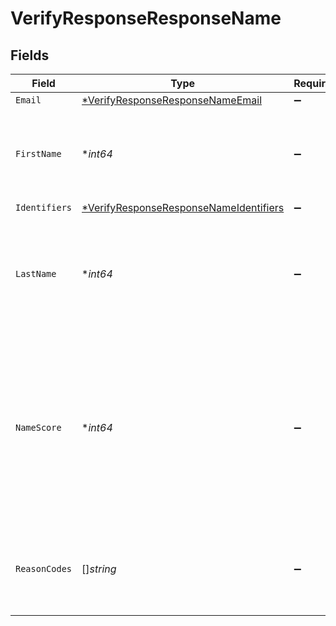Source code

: # VerifyResponseResponseName


## Fields

| Field                                                                                                                                              | Type                                                                                                                                               | Required                                                                                                                                           | Description                                                                                                                                        | Example                                                                                                                                            |
| -------------------------------------------------------------------------------------------------------------------------------------------------- | -------------------------------------------------------------------------------------------------------------------------------------------------- | -------------------------------------------------------------------------------------------------------------------------------------------------- | -------------------------------------------------------------------------------------------------------------------------------------------------- | -------------------------------------------------------------------------------------------------------------------------------------------------- |
| `Email`                                                                                                                                            | [*VerifyResponseResponseNameEmail](..seresponsenameemail.md)                                                         | :heavy_minus_sign:                                                                                                                                 | N/A                                                                                                                                                |                                                                                                                                                    |
| `FirstName`                                                                                                                                        | **int64*                                                                                                                                           | :heavy_minus_sign:                                                                                                                                 | A score of the first name match; values -1 to 100. 100 indicates.                                                                                  | 100                                                                                                                                                |
| `Identifiers`                                                                                                                                      | [*VerifyResponseResponseNameIdentifiers](..seresponsenameidentifiers.md)                                             | :heavy_minus_sign:                                                                                                                                 | N/A                                                                                                                                                |                                                                                                                                                    |
| `LastName`                                                                                                                                         | **int64*                                                                                                                                           | :heavy_minus_sign:                                                                                                                                 | A score of the last name match; values -1 to 100. 100 indicates an exact match.                                                                    | 100                                                                                                                                                |
| `NameScore`                                                                                                                                        | **int64*                                                                                                                                           | :heavy_minus_sign:                                                                                                                                 | An overall name score that uses both the first and last name scores to generate the overall score. Values -1 to 100. 100 indicates an exact match. | 100                                                                                                                                                |
| `ReasonCodes`                                                                                                                                      | []*string*                                                                                                                                         | :heavy_minus_sign:                                                                                                                                 | An array of indicators providing additional context about the transaction.                                                                         |                                                                                                                                                    |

++++++++

Problem to solve
The result should be the full material above, word for word, with its pictures omitted.

Response to this task
Source code

: # VerifyResponseResponseName


## Fields

| Field                                                                                                                                              | Type                                                                                                                                               | Required                                                                                                                                           | Description                                                                                                                                        | Example                                                                                                                                            |
| -------------------------------------------------------------------------------------------------------------------------------------------------- | -------------------------------------------------------------------------------------------------------------------------------------------------- | -------------------------------------------------------------------------------------------------------------------------------------------------- | -------------------------------------------------------------------------------------------------------------------------------------------------- | -------------------------------------------------------------------------------------------------------------------------------------------------- |
| `Email`                                                                                                                                            | [*VerifyResponseResponseNameEmail](..seresponsenameemail.md)                                                         | :heavy_minus_sign:                                                                                                                                 | N/A                                                                                                                                                |                                                                                                                                                    |
| `FirstName`                                                                                                                                        | **int64*                                                                                                                                           | :heavy_minus_sign:                                                                                                                                 | A score of the first name match; values -1 to 100. 100 indicates.                                                                                  | 100                                                                                                                                                |
| `Identifiers`                                                                                                                                      | [*VerifyResponseResponseNameIdentifiers](..seresponsenameidentifiers.md)                                             | :heavy_minus_sign:                                                                                                                                 | N/A                                                                                                                                                |                                                                                                                                                    |
| `LastName`                                                                                                                                         | **int64*                                                                                                                                           | :heavy_minus_sign:                                                                                                                                 | A score of the last name match; values -1 to 100. 100 indicates an exact match.                                                                    | 100                                                                                                                                                |
| `NameScore`                                                                                                                                        | **int64*                                                                                                                                           | :heavy_minus_sign:                                                                                                                                 | An overall name score that uses both the first and last name scores to generate the overall score. Values -1 to 100. 100 indicates an exact match. | 100                                                                                                                                                |
| `ReasonCodes`                                                                                                                                      | []*string*                                                                                                                                         | :heavy_minus_sign:                                                                                                                                 | An array of indicators providing additional context about the transaction.                                                                         |                                                                                                                                                    |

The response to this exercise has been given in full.